What Does CQMS Stand For?
CQMS stands for Contractor Quality Management System. It was previously known as Crown Quality Management Services, but the organisation is now simply known as CQMS Ltd. It is a UK-based pre-qualification and compliance assessment scheme that helps contractors demonstrate their competence to clients across health and safety, quality management, environmental management, and wider business compliance.
CQMS Ltd holds a significant distinction that sets it apart from many other compliance schemes. It was the first SSIP-registered member to achieve accreditation from the United Kingdom Accreditation Service under ISO/IEC 17020:2012. This independent accreditation gives CQMS assessments greater credibility and external verification than many other pre-qualification schemes in the UK market.

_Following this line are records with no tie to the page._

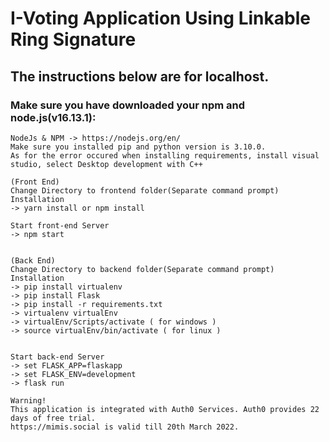 # I-Voting Application Using Linkable Ring Signature
## The instructions below are for localhost.
### Make sure you have downloaded your npm and node.js(v16.13.1):
	NodeJs & NPM -> https://nodejs.org/en/
	Make sure you installed pip and python version is 3.10.0.
	As for the error occured when installing requirements, install visual studio, select Desktop development with C++

	(Front End)
	Change Directory to frontend folder(Separate command prompt)
	Installation
	-> yarn install or npm install
	
	Start front-end Server
	-> npm start
	
	
	(Back End) 
	Change Directory to backend folder(Separate command prompt)
	Installation
	-> pip install virtualenv
	-> pip install Flask
	-> pip install -r requirements.txt
	-> virtualenv virtualEnv
	-> virtualEnv/Scripts/activate ( for windows )
	-> source virtualEnv/bin/activate ( for linux )
	
	
	Start back-end Server
	-> set FLASK_APP=flaskapp
	-> set FLASK_ENV=development
	-> flask run

	Warning!
	This application is integrated with Auth0 Services. Auth0 provides 22 days of free trial.
	https://mimis.social is valid till 20th March 2022.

What Is CQMS Accreditation?
CQMS accreditation is an independent assessment that confirms a contractor has been verified against recognised standards covering health and safety, quality, environmental management, and business compliance. It is used primarily in the UK construction and housebuilding sectors, where clients and principal contractors use it as a pre-qualification tool before appointing subcontractors or suppliers.
Rather than completing lengthy pre-qualification questionnaires for every new client, a business that holds CQMS accreditation can use its certificate as verified proof of competence. This saves significant time and administrative effort, particularly for businesses working across multiple clients and supply chains.
CQMS accreditation is valid for twelve months and must be renewed annually to remain active. Like other SSIP-aligned schemes, it is assessed against core health and safety criteria recognised by the Health and Safety Executive, which means it carries weight across a wide range of buying organisations.
What Are CQMs in Construction?
In a construction context, CQMs refer to Contractor Quality Management requirements. These are the standards and systems a construction business must have in place to demonstrate that its work, processes, staff, and compliance management meet the expectations of clients, principal contractors, and procurement bodies.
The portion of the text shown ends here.